After signing the United States - Mexico - Canada agreement and Phase 1 of the China trade deal, U.S. President Donald Trump has now moved his international trade focus onto one of the closest U.S. allies, the European Union. During the World Economic Forum in Davos, Switzerland, he proposed tariffs on auto imports from the EU, on wines, cheese, yogurt, and handbags from France, and on whiskies from Ireland.
The international trade policy efforts by Trump are remindful of President Ronald Reagan. Both presidents are stars of the Republican party and very frowned upon by Democrats. Trump and Reagan were focused on reducing the U.S. trade deficit and increasing the global competitiveness of U.S. industry. A look onto the past will provide a better understanding on whether Trump’s bold approach to trade policy wins over Reagan’s more sedate procedures.
The U.S. trade deficit was significant and growing precipitously. In the early Reagan years, it averaged $30 billion and reached $123 billion by late 1984.
Reagan’s preference for free trade contributed to the administration’s initial lassitude on this deficit. Gradually, however, calls for protectionism emerged. Examples were the U.S. automotive and footwear industries. Even clothespins were considered by some worthy of protection against foreign imports. In response, Reagan signed the Trade and Tariff Act of 1984 to reduce unfair global trade practices. There were also additional efforts to increase exports. Reagan announced bilateral trade agreements with Israel, and later with Canada. New rules were implemented to ease U.S. trade with China, yet the trade deficit continued to rise and reached $148 billion in 1985.
The final, major trade legislation of the Reagan administration was the Omnibus and Competitiveness Act of 1988, which authorized negotiations in the General Agreement on Tariffs and Trade (GATT) and required the U.S. Trade Representative to take aggressive corrective action against countries that had large trade surpluses with the U.S.
The end of the Reagan years coincided with a sharp rise in globalization forces. The emergence of new technologies in transportation, communications, and information dramatically lowered the costs of international business and marked a rise of worldwide competition.
Trade policy after 2016
Similar to Reagan, Trump has focused on fair trade. Some consider his approach more aggressive and populist. Trump ignited a new fervor in international trade policy. His tariffs have been imposed rapidly and often with little debate. His style has managed to concentrate the focus of trade partners. The constantly hammered message says: trade is now important to the U.S.
Trump has argued consistently that the U.S. has been ignored or treated unfairly for decades in trade related matters.

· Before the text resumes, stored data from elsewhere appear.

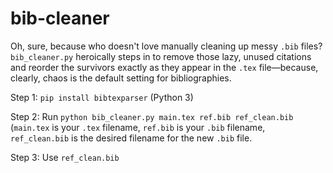 # bib-cleaner
Oh, sure, because who doesn't love manually cleaning up messy `.bib` files? `bib_cleaner.py` heroically steps in to remove those lazy, unused citations and reorder the survivors exactly as they appear in the `.tex` file—because, clearly, chaos is the default setting for bibliographies.

Step 1: `pip install bibtexparser` (Python 3)

Step 2: Run `python bib_cleaner.py main.tex ref.bib ref_clean.bib` 
(`main.tex` is your `.tex` filename, `ref.bib` is your `.bib` filename, `ref_clean.bib` is the desired filename for the new `.bib` file.

Step 3: Use `ref_clean.bib`
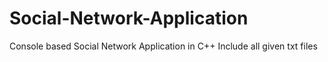 # Social-Network-Application
Console based Social Network Application in C++
Include all given txt files
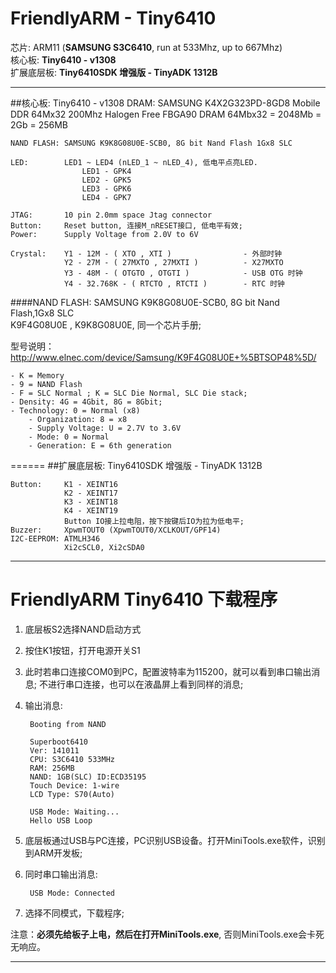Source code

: FriendlyARM - Tiny6410
====
芯片: ARM11 (**SAMSUNG S3C6410**, run at 533Mhz, up to 667Mhz)    
核心板: **Tiny6410 - v1308**    
扩展底层板: **Tiny6410SDK 增强版 - TinyADK 1312B**   

----------

##核心板: Tiny6410 - v1308
	DRAM:		SAMSUNG K4X2G323PD-8GD8
				Mobile DDR 64Mx32 200Mhz Halogen Free FBGA90 DRAM
				64Mbx32 = 2048Mb = 2Gb = 256MB
	
	NAND FLASH: SAMSUNG K9K8G08U0E-SCB0, 8G bit Nand Flash 1Gx8 SLC 
				 
	LED:		LED1 ~ LED4 (nLED_1 ~ nLED_4), 低电平点亮LED.
					LED1 - GPK4
					LED2 - GPK5
					LED3 - GPK6
					LED4 - GPK7
					
	JTAG:		10 pin 2.0mm space Jtag connector
	Button:		Reset button, 连接M_nRESET接口, 低电平有效;
	Power:		Supply Voltage from 2.0V to 6V

	Crystal:	Y1 - 12M - ( XTO , XTI )				- 外部时钟	
				Y2 - 27M - ( 27MXTO , 27MXTI )			- X27MXTO
				Y3 - 48M - ( OTGTO , OTGTI )			- USB OTG 时钟
				Y4 - 32.768K - ( RTCTO , RTCTI ) 		- RTC 时钟
		
		

####NAND FLASH:
SAMSUNG K9K8G08U0E-SCB0, 8G bit Nand Flash,1Gx8 SLC   
K9F4G08U0E , K9K8G08U0E, 同一个芯片手册;

型号说明：
<http://www.elnec.com/device/Samsung/K9F4G08U0E+%5BTSOP48%5D/>

	- K = Memory
	- 9 = NAND Flash
	- F = SLC Normal ; K = SLC Die Normal, SLC Die stack;
	- Density: 4G = 4Gbit, 8G = 8Gbit;
	- Technology: 0 = Normal (x8)
		- Organization: 8 = x8
		- Supply Voltage: U = 2.7V to 3.6V
		- Mode: 0 = Normal
		- Generation: E = 6th generation

		
======
##扩展底层板: Tiny6410SDK 增强版 - TinyADK 1312B
	
	Button:		K1 - XEINT16
				K2 - XEINT17
				K3 - XEINT18
				K4 - XEINT19
				Button IO接上拉电阻，按下按键后IO为拉为低电平;
	Buzzer:		XpwmTOUT0 (XpwmTOUT0/XCLKOUT/GPF14)
	I2C-EEPROM:	ATMLH346
				Xi2cSCL0, Xi2cSDA0
				
				
----



FriendlyARM Tiny6410 下载程序
====================

1. 底层板S2选择NAND启动方式

2. 按住K1按钮，打开电源开关S1

3. 此时若串口连接COM0到PC，配置波特率为115200，就可以看到串口输出消息; 不进行串口连接，也可以在液晶屏上看到同样的消息;

4. 输出消息:

		Booting from NAND

		Superboot6410
		Ver: 141011
		CPU: S3C6410 533MHz
		RAM: 256MB
		NAND: 1GB(SLC) ID:ECD35195
		Touch Device: 1-wire
		LCD Type: S70(Auto)

		USB Mode: Waiting...
		Hello USB Loop

5. 底层板通过USB与PC连接，PC识别USB设备。打开MiniTools.exe软件，识别到ARM开发板;

6. 同时串口输出消息: 
	
		USB Mode: Connected

7. 选择不同模式，下载程序;

注意：**必须先给板子上电，然后在打开MiniTools.exe**, 否则MiniTools.exe会卡死无响应。



------


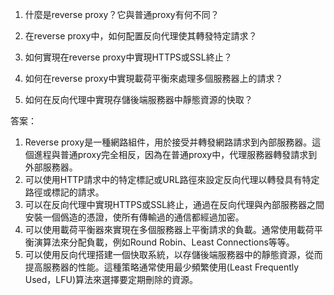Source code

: 1. 什麼是reverse proxy？它與普通proxy有何不同？

2. 在reverse proxy中，如何配置反向代理使其轉發特定請求？

3. 如何實現在reverse proxy中實現HTTPS或SSL終止？

4. 如何在reverse proxy中實現載荷平衡來處理多個服務器上的請求？

5. 如何在反向代理中實現存儲後端服務器中靜態資源的快取？

答案：

1. Reverse proxy是一種網路組件，用於接受并轉發網路請求到內部服務器。這個進程與普通proxy完全相反，因為在普通proxy中，代理服務器轉發請求到外部服務器。
2. 可以使用HTTP請求中的特定標記或URL路徑來設定反向代理以轉發具有特定路徑或標記的請求。
3. 可以在反向代理中實現HTTPS或SSL終止，通過在反向代理與內部服務器之間安裝一個僞造的憑證，使所有傳輸過的通信都經過加密。
4. 可以使用載荷平衡器來實現在多個服務器上平衡請求的負載。通常使用載荷平衡演算法來分配負載，例如Round Robin、Least Connections等等。
5. 可以使用反向代理搭建一個快取系統，以存儲後端服務器中的靜態資源，從而提高服務器的性能。這種策略通常使用最少頻繁使用(Least Frequently Used，LFU)算法來選擇要定期刪除的資源。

He has pushed an “America First” policy with no more ongoing global support from the U.S. He renegotiated the North American Free Trade Agreement (NAFTA), withdrew from the Trans-Pacific Partnership (TPP), as well as criticized major companies such as Carrier, Ford and Mondelez – for selecting their production location without patriotic consideration.
Trump tariffs of 2018 covered about $304 billion of imports into the U.S. Together with other forms of protection, they have had limited effects on the U.S. trade deficit. Some countries filed formal complaints against the U.S. with the World Trade Organization (WTO). Trump responded by threatening corrective measures against the WTO if U.S. interests were not considered.
Comparing Reagan and Trump
Reagan’s policy endeavors were initially quite modest but became more assertive over time. Efforts sought to reduce the growing U.S. trade deficit with Japan and bolster American industrial exports. Trump’s trade deficit is significantly larger both in real and relative terms. Trump’s policy uses more harsh, aggressive, and clear approaches stating his expectations and demands, as well as reflecting the consequences of nonconformity.
Efforts by both the Reagan and Trump administrations to “level the playing field” have met with insufficient success. The powers of China and emerging markets are rising. American influence around the world should not become precarious. The time is right for further enlightened action on international trade. Countries need to understand the drivers of U.S. policy, which requires embracement of new approaches, new linkages, and new leadership directions for an entirely new era.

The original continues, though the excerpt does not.